Big Interview: Tech is no longer a limiting factor, says new Atcore CIO

Big Interview: Tech is no longer a limiting factor, says new Atcore CIO

Firms need to figure out how to inspire people searching for travel using voice-enabled devices, says Nigel Beighton Continue reading

Travel firms need to start figuring out how to inspire people when they are searching for travel options using voice-enabled devices, and do it quickly and accurately.

Nigel Beighton, the newly appointed chief information officer at leading travel technology developer Atcore, said technology, computing power and data storage is no longer limiting this ability.

Beighton, who has previously worked for lastminute.com, Capgemini, Symantec, Rackspace and Addison Lee, was speaking to Travolution following his appointment at Atcore in November.

He said travel is now facing the next paradigm in search as consumers migrate more and more towards searching using voice-enabled devices.

One in five searches on Android devices are now voice-driven and Chinese tech giant Baidu predicts by 2020 more people will be searching using images and voice that typing, said Beighton.

“We have passed the point where technology is the inhibitor. You have to work within commercial boundaries, but a lot of this is about vision, strategy and people.
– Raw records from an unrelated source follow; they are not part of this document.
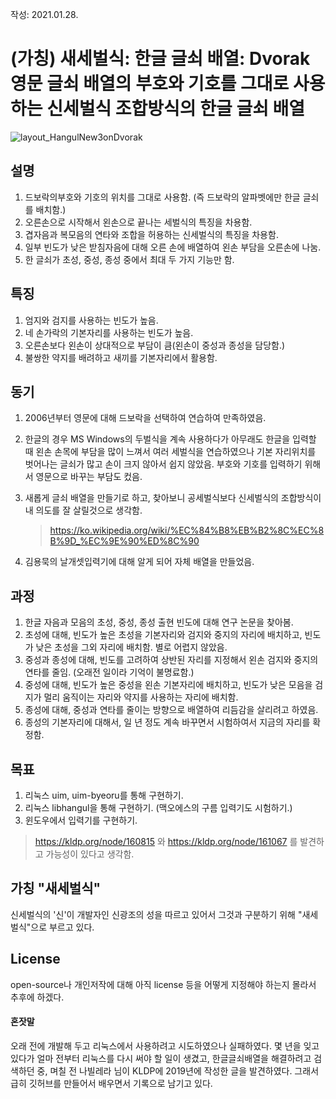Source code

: 작성: 2021.01.28.

#  (가칭) 새세벌식: 한글 글쇠 배열: Dvorak 영문 글쇠 배열의 부호와 기호를 그대로 사용하는 신세벌식 조합방식의 한글 글쇠 배열

![layout_HangulNew3onDvorak](https://user-images.githubusercontent.com/78065210/106119672-4fb8a400-610a-11eb-8ed2-8bb637b36941.jpg)

## 설명

1. 드보락의부호와 기호의 위치를 그대로 사용함.
   (즉 드보락의 알파벳에만 한글 글쇠를 배치함.)
2. 오른손으로 시작해서 왼손으로 끝나는 세벌식의 특징을 차용함.
3. 겹자음과 복모음의 연타와 조합을 허용하는 신세벌식의 특징을 차용함.
4. 일부 빈도가 낮은 받침자음에 대해 오른 손에 배열하여 왼손 부담을 오른손에 나눔.
5. 한 글쇠가 초성, 중성, 종성 중에서 최대 두 가지 기능만 함.



## 특징

1. 엄지와 검지를 사용하는 빈도가 높음.
2. 네 손가락의 기본자리를 사용하는 빈도가 높음.
3. 오른손보다 왼손이 상대적으로 부담이 큼(왼손이 중성과 종성을 담당함.)
4. 불쌍한 약지를 배려하고 새끼를 기본자리에서 활용함.



## 동기

1. 2006년부터 영문에 대해 드보락을 선택하여 연습하여 만족하였음.
2. 한글의 경우 MS Windows의 두벌식을 계속 사용하다가
   아무래도 한글을 입력할 때 왼손 손목에 부담을 많이 느껴서
   여러 세벌식을 연습하였으나
   기본 자리위치를 벗어나는 글쇠가 많고 손이 크지 않아서 쉽지 않았음.
   부호와 기호를 입력하기 위해서 영문으로 바꾸는 부담도 컸음.
3. 새롭게 글쇠 배열을 만들기로 하고, 
   찾아보니 공세벌식보다 신세벌식의 조합방식이 내 의도를 잘 살릴것으로 생각함.
   
   > https://ko.wikipedia.org/wiki/%EC%84%B8%EB%B2%8C%EC%8B%9D_%EC%9E%90%ED%8C%90
4. 김용묵의 날개셋입력기에 대해 알게 되어
   자체 배열을 만들었음.



## 과정

1. 한글 자음과 모음의 초성, 중성, 종성 출현 빈도에 대해 연구 논문을 찾아봄.
2. 초성에 대해, 
   빈도가 높은 초성을 기본자리와 검지와 중지의 자리에 배치하고, 
   빈도가 낮은 초성을 그외 자리에 배치함.
   별로 어렵지 않았음.
3. 중성과 종성에 대해,
   빈도를 고려하여 상반된 자리를 지정해서 왼손 검지와 중지의 연타를 줄임.
   (오래전 일이라 기억이 불명료함.)
4. 중성에 대해, 
   빈도가 높은 중성을 왼손 기본자리에 배치하고, 
   빈도가 낮은 모음을 검지가 멀리 움직이는 자리와 약지를 사용하는 자리에 배치함.
5. 종성에 대해, 
   중성과 연타를 줄이는 방향으로 배열하여
   리듬감을 살리려고 하였음. 
6. 종성의 기본자리에 대해서,
    일 년 정도 계속 바꾸면서 시험하여서 지금의 자리를 확정함.



## 목표

1. 리눅스 uim, uim-byeoru를 통해 구현하기.
2. 리눅스 libhangul을 통해 구현하기. (맥오에스의 구름 입력기도 시험하기.)
3. 윈도우에서 입력기를 구현하기.

> https://kldp.org/node/160815 와 https://kldp.org/node/161067 를 발견하고 가능성이 있다고 생각함.



## 가칭 "새세벌식"

신세벌식의 '신'이 개발자인 신광조의 성을 따르고 있어서 그것과 구분하기 위해 "새세벌식"으로 부르고 있다.



## License

open-source나 개인저작에 대해 아직 license 등을 어떻게 지정해야 하는지 몰라서 추후에 하겠다.



#### 혼잣말

오래 전에 개발해 두고 리눅스에서 사용하려고 시도하였으나 실패하였다. 몇 년을 잊고 있다가 얼마 전부터 리눅스를 다시 써야 할 일이 생겼고, 한글글쇠배열을 해결하려고 검색하던 중, 며칠 전 나빌레라 님이 KLDP에 2019년에 작성한 글을 발견하였다. 그래서 급히 깃허브를 만들어서 배우면서 기록으로 남기고 있다. 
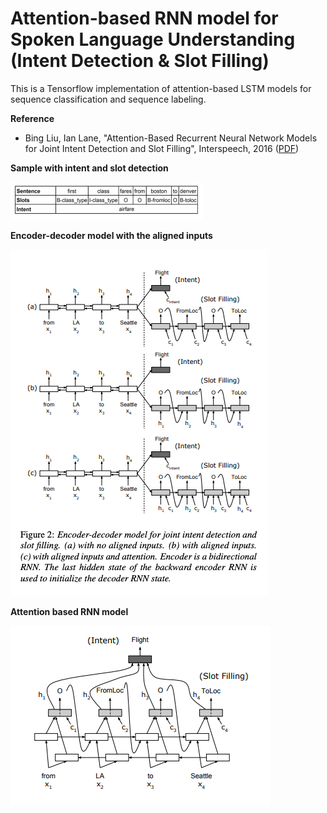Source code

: Attention-based RNN model for Spoken Language Understanding (Intent Detection & Slot Filling)
==================
This is a Tensorflow implementation of attention-based LSTM models for sequence classification and sequence labeling.

**Reference**

* Bing Liu, Ian Lane, "Attention-Based Recurrent Neural Network Models for Joint Intent Detection and Slot Filling", Interspeech, 2016 (<a href="http://www.isca-speech.org/archive/Interspeech_2016/pdfs/1352.PDF" target="_blank">PDF</a>)

**Sample with intent and slot detection**

![](Extra_stuff/Image3.png)


**Encoder-decoder model with the aligned inputs**

![](Extra_stuff/Image1.png)

**Attention based RNN model**

![](Extra_stuff/Image2.png)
“In tech terms we are beyond the singularity where we can now hold all the world’s information and data. And we can now, using various services, access as much infrastructure as we want.

“We have cracked the human genome, we now have machines doing hundreds of thousands of different calculations a second and churning through answers.

“The challenge is humans not knowing how to make use of this, or how to do it efficiently. We still struggle to get groups of people to work together. It’s a people challenge, not a tech challenge.”

Beighton said a factor in the evolution of technology is that less new functionality will be built and more existing systems will be plugged in and configured.

“I don’t understand anyone now who starts to build a data warehouse. They are sat there ready for people to use,” he said.

However, change in travel is difficult, Beighton conceded, because it remains a very human business. “You need those human beings, you cannot replace everyone with robots,” he said.

But he believes brave companies, like lastminute.co.uk during the first dot com bubble and Uber today, push the boundaries of what is possible and others follow.

The proliferation of mobile devices and the ease of transacting over mobile networks today means the customer is accessible to the providers of product and experiences like never before.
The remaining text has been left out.